Reputation:
There are extensive resources on the internet discussing the famous Birthday Paradox. It is clear to me how you calculate the probability of two people sharing a birthday i.e. P(same) = 1 - P(different)
. However if I ask myself something apparently more simple I stall: firstly, let's say I generate two random birthdays. Getting the same birthday is like tossing a coin. Either the two persons share a birthday (Heads) or they don't share a birthday (Tail). Run this 500 times and the end result (#Heads/500) will somehow be close to 0.5
Q1) But how do I think about this if I generate three random birthdays? How can I estimate the probability then? Obviously my coin analogy won't be applicable.
Q2) once I have figured out the above I will need to scale it up and generate 30 or 50 birthdays. Is there a recommended technique or algorithm to isolate identical birthdays from a large set? Should I put them into arrays and loop through them?
Here's what I think I need:
r = 25 i.e. each trial run generates 25 birthdays
Trial 1 >
3 duplicates: 0
Trial 2 >
3 duplicates: 0
Trial 3 >
3 duplicates: 2
Trial 4 >
3 duplicates: 1
...
T100 >
3 duplicates: 2
estimated probability of 3 persons sharing a birthday in a room of 25 = (0+0+2+1+...+2)/100
Upvotes: 2
Views: 3016
Reputation: 1207
Create an integer array of length 365, initialized to 0. Then generate N (in your case 25) random numbers between 1-365 and increase that number in the array (ie. bdays[random_value]++). Since you are only interested in a collision happening, right after increasing the number in the array check if it is greater than 2 (If it is then there is a second collision, which means there are 3 people with the same birthday). Keep track of collisions and execute this as many times as you wish (1000).
In the end, the ratio of collisions/1000 will be your requested value.
and, no tossing coins analogy is wrong.
Upvotes: 2
Reputation: 507
Sounds like your first task will be to create a method that will generate random birthdays. To keep things simple, you can use the numbers 1-365 to denote unique birthdays.
Store however many random birthdays (2 in the first case more later) in an ArrayList as Strings. You will want to use a loop to call the random number function and store the value in your list.

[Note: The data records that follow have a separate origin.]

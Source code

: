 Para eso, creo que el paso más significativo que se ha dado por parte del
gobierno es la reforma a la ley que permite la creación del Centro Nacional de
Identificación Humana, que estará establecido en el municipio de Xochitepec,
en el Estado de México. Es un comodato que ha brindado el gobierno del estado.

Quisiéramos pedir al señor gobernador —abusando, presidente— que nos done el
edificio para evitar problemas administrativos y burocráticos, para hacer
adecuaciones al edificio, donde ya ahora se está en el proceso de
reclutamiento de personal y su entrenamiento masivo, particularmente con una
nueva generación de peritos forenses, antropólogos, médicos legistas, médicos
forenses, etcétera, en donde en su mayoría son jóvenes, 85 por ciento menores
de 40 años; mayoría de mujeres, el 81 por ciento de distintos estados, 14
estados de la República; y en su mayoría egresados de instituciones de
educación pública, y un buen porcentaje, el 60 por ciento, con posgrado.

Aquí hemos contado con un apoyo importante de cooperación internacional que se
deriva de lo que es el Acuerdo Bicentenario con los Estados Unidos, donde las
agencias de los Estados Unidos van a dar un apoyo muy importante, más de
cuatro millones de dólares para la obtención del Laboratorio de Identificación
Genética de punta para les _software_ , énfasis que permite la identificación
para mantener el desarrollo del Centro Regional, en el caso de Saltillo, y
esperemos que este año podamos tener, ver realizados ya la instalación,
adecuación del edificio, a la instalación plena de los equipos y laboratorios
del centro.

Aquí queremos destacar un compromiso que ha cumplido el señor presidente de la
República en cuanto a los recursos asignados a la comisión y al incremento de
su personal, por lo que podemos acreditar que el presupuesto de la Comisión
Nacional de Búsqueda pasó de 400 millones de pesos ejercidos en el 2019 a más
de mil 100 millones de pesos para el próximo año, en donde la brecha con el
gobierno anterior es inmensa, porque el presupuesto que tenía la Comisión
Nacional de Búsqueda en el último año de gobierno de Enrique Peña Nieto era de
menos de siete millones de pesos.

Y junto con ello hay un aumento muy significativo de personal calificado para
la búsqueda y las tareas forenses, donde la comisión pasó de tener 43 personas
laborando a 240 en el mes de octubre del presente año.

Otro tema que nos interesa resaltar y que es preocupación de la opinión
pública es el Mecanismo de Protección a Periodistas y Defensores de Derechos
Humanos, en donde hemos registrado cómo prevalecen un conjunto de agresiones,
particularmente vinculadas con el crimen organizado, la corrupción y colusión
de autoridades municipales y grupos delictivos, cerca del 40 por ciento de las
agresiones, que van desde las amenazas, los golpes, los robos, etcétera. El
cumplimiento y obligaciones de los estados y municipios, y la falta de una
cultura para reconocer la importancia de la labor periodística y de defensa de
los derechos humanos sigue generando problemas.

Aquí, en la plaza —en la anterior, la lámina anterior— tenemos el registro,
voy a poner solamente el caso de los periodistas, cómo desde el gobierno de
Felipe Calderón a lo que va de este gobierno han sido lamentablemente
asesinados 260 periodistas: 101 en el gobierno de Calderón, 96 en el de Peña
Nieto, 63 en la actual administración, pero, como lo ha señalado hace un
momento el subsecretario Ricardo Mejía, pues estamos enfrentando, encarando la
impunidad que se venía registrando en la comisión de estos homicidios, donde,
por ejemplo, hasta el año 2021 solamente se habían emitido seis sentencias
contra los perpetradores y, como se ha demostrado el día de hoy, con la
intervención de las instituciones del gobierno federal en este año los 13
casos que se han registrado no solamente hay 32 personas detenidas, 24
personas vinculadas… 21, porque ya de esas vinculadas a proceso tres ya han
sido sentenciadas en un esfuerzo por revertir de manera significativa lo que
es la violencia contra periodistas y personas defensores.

Then make a function to search the ArrayList for duplicates. If there are any duplicates (no matter how many) then that's a Heads result. If there are no matches then it's a Tails.
Your probabilities will be far different from 50/50 until you get to 20 or so.
Upvotes: 0
Reputation: 28682
Check this similar question and its answers on CrossValidated, but I think it is really worth thinking about the classic Birthday problem again to get the basics.
To the second part of your question: depends on the language you use. I definitely suggest using R to solve a problem like that, as checking identical birthdays in a list/vector/data frame can easily done with a simple unique
call. To run a such simple MC simulation R is again really handy, check the second answer on the link above.
Upvotes: 0